The optimal interval to perform re-resection remains controversial. While Klan et al, reporting a rate of residual tumour of 43%, did not find any advantage in waiting more than two weeks from initial TUR [15], many studies have advocated a delay of two to six weeks, to allow post-resection inflammatory change to settle facilitating better visualization and demarcation of tissues. In our series, all patients in Group A underwent early re-resection within six weeks from initial TUR, demonstrating the presence of residual tumour in 54.6% of cases. This rate of residual disease emphasises the importance of re-resection and is similar to the 52% rate reported, also within an interval of eight weeks by Engelhardt et al [26]. Furthermore, it is comparable to the other published series employing shorter re-resection intervals of four to six weeks and reporting residual tumour rates ranging from 33% to 62% [7, 10, 13, 19, 20]. It therefore appears that delaying second TUR for up to six weeks does not impact negatively on the quality of the re-resection. Kohrmann et al [27], with an interval of up to seven weeks, found residual tumours in only 27% of cases. However, only 10% of the tumours included in that report were high grade [14]. Furthermore, in a recently published series, with a re-resection interval of up to eight weeks, Han et al reported the presence of residual cancer in 20/30 (66.7%) cases of pT1 tumours [12].

Interestingly, in this study, the authors reported the presence of detrusor muscle in 83.9% of re-resection specimens compared to 30.4% of initial TUR specimens. The second endpoint of this study was to evaluate the impact of early re-resection on the long-term outcome of newly diagnosed HG-NMIBCs measured as reduction in recurrence rates, increase in time to recurrence, and impact on tumour stage progression of subsequent recurrences.

We do acknowledge that our study is a retrospective analysis. However, there was a reduction in the overall recurrence rate in Group A compared to Group B (35% vs. 42% respectively), but this difference failed to reach statistical significance (P = 0.1561). Furthermore, there was no difference in time to the first recurrence between the two groups (Group A 12.21 ± 15.8 months vs. Group B 13.8 ± 17.26 months). These findings could possibly be explained by the fact that patients in Group B were immediately treated with a six week course of intravesical BCG prior to their first (three months) check cystoscopy.

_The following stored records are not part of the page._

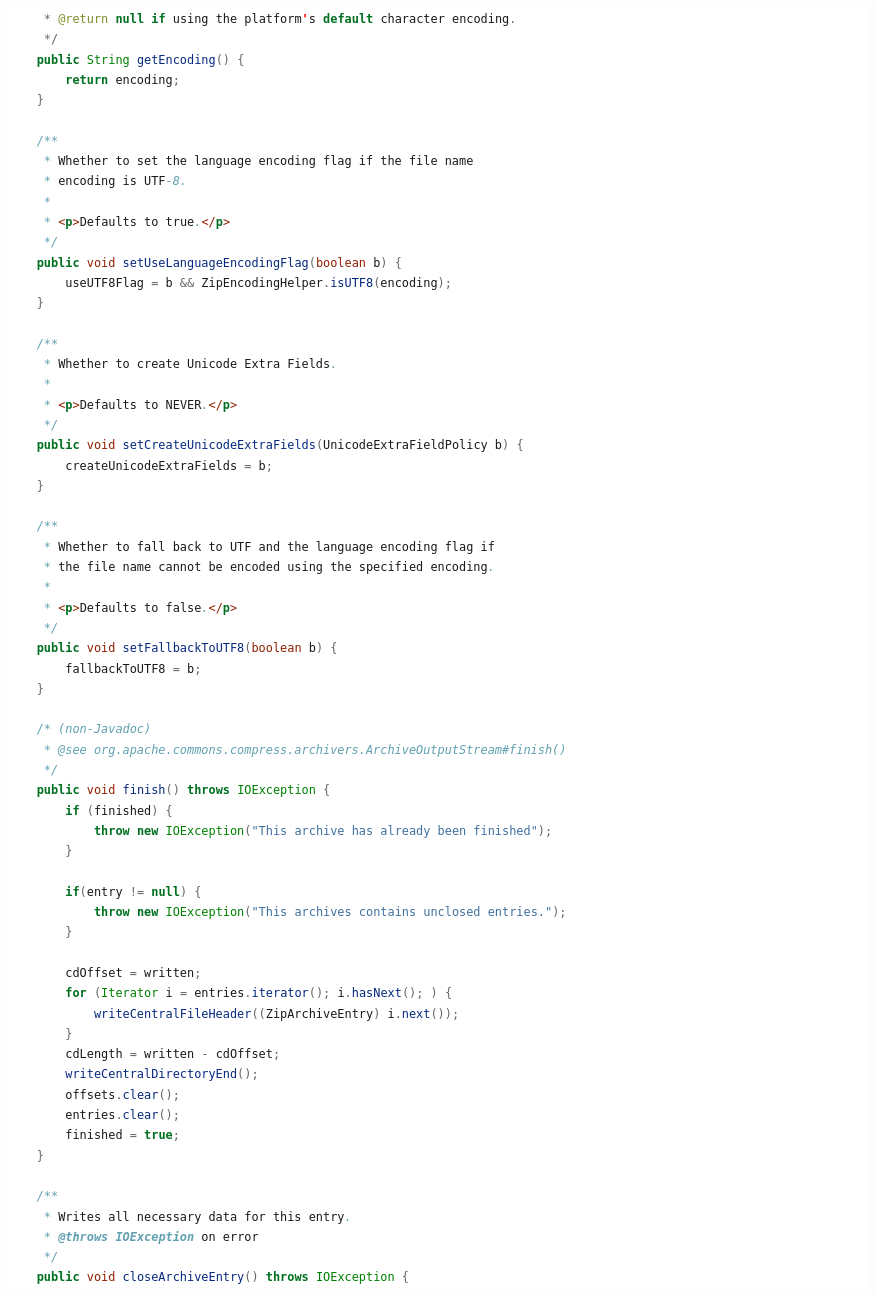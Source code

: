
 ```java
     * @return null if using the platform's default character encoding.
     */
    public String getEncoding() {
        return encoding;
    }

    /**
     * Whether to set the language encoding flag if the file name
     * encoding is UTF-8.
     *
     * <p>Defaults to true.</p>
     */
    public void setUseLanguageEncodingFlag(boolean b) {
        useUTF8Flag = b && ZipEncodingHelper.isUTF8(encoding);
    }

    /**
     * Whether to create Unicode Extra Fields.
     *
     * <p>Defaults to NEVER.</p>
     */
    public void setCreateUnicodeExtraFields(UnicodeExtraFieldPolicy b) {
        createUnicodeExtraFields = b;
    }

    /**
     * Whether to fall back to UTF and the language encoding flag if
     * the file name cannot be encoded using the specified encoding.
     *
     * <p>Defaults to false.</p>
     */
    public void setFallbackToUTF8(boolean b) {
        fallbackToUTF8 = b;
    }

    /* (non-Javadoc)
     * @see org.apache.commons.compress.archivers.ArchiveOutputStream#finish()
     */
    public void finish() throws IOException {
        if (finished) {
            throw new IOException("This archive has already been finished");
        }
        
        if(entry != null) {
            throw new IOException("This archives contains unclosed entries.");
        }
        
        cdOffset = written;
        for (Iterator i = entries.iterator(); i.hasNext(); ) {
            writeCentralFileHeader((ZipArchiveEntry) i.next());
        }
        cdLength = written - cdOffset;
        writeCentralDirectoryEnd();
        offsets.clear();
        entries.clear();
        finished = true;
    }

    /**
     * Writes all necessary data for this entry.
     * @throws IOException on error
     */
    public void closeArchiveEntry() throws IOException {
```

In 2012, there is currently an acute shortage of intravesical BCG. This situation is likely to get resolved in the next few months but may arise in the future. This reinforces our recommendation for all patients with HG-NMIBC should undergo an early re-resection within six weeks of initial TURBT to prevent progression.

Conclusion

Current European Association of Urology (EAU) guidelines recommend early re-resection in the management of HG-NMIBC. Our study confirms that early re-resection facilitates accurate staging and clearance of residual disease. Subsequent rates of tumour stage progression are significantly improved when compared to those who did not undergo early re-resection. We therefore advocate early re-resection for all patients with HG-NMIBC.